Our consolation is that this southwest branch can scarcely head with
any other river than the Columbia; and that if any nation of Indians
can live in the mountains we are able to endure as much as they can,
and have even better means of procuring subsistence."
At the Sources of the Missouri
The explorers were now (in the last days of July, 1805) at the head
of the principal sources of the great Missouri River, in the fastnesses
of the Rocky Mountains, at the base of the narrow divide that separates
Idaho from Montana in its southern corner. Just across this divide
are the springs that feed streams falling into the majestic Columbia
and then to the Pacific Ocean.
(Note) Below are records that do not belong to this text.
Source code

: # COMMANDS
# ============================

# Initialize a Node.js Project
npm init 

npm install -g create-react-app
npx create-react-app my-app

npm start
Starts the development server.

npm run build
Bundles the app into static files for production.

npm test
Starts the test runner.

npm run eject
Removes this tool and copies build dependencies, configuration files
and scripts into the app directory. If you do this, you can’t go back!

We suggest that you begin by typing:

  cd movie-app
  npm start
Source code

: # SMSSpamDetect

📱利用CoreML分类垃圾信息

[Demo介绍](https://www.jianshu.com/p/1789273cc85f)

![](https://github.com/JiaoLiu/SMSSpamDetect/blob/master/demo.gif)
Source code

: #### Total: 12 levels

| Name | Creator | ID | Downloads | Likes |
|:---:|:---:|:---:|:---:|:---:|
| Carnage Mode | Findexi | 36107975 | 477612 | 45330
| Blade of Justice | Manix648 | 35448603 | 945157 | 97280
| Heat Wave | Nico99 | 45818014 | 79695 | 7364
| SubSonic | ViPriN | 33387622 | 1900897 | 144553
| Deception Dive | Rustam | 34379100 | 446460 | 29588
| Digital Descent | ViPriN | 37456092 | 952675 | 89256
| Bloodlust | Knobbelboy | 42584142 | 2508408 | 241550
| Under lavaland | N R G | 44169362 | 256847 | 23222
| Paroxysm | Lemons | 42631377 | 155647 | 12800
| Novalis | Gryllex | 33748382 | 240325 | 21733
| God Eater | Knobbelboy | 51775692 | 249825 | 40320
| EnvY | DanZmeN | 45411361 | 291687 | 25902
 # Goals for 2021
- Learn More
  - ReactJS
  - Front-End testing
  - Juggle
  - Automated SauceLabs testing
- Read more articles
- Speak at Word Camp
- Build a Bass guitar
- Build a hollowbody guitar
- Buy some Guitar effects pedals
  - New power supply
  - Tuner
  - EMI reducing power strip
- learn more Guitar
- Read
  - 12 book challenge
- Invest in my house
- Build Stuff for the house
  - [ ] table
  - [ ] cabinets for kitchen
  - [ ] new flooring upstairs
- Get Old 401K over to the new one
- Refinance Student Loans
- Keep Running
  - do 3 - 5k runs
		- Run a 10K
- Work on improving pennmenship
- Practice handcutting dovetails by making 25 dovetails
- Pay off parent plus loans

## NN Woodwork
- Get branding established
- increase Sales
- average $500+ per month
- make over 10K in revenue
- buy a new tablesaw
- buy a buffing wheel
As has been already set forth, they named
the Three Forks for President Jefferson and members of his cabinet.
These names still survive, although Jefferson River is the true Missouri
and not a fork of that stream. Upon the forks of the Jefferson Lewis
bestowed the titles of Philosophy, Wisdom, and Philanthropy,
each of these gifts and graces being, in his opinion, "an attribute
of that illustrious personage, Thomas Jefferson," then President of the
United States. But alas for the fleeting greatness of geographical honor!